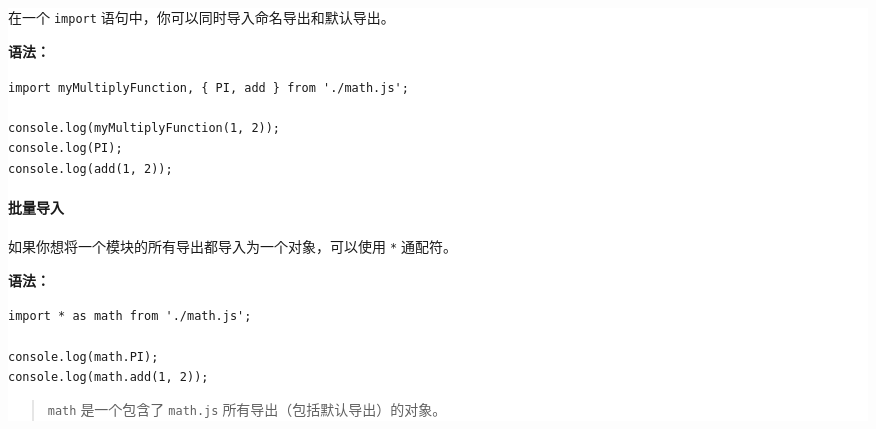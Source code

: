 在一个 `import` 语句中，你可以同时导入命名导出和默认导出。

**语法：**

```TS
import myMultiplyFunction, { PI, add } from './math.js';

console.log(myMultiplyFunction(1, 2));
console.log(PI);
console.log(add(1, 2));
```

#### 批量导入

如果你想将一个模块的所有导出都导入为一个对象，可以使用 `*` 通配符。

**语法：**

```TS
import * as math from './math.js';

console.log(math.PI);
console.log(math.add(1, 2));
```

> `math` 是一个包含了 `math.js` 所有导出（包括默认导出）的对象。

#### Task
The data above must be given again in full and unaltered, minus its images.

#### Answer
Source code

: 在一个 `import` 语句中，你可以同时导入命名导出和默认导出。

**语法：**

```TS
import myMultiplyFunction, { PI, add } from './math.js';

console.log(myMultiplyFunction(1, 2));
console.log(PI);
console.log(add(1, 2));
```

#### 批量导入

如果你想将一个模块的所有导出都导入为一个对象，可以使用 `*` 通配符。

**语法：**

```TS
import * as math from './math.js';

console.log(math.PI);
console.log(math.add(1, 2));
```

> `math` 是一个包含了 `math.js` 所有导出（包括默认导出）的对象。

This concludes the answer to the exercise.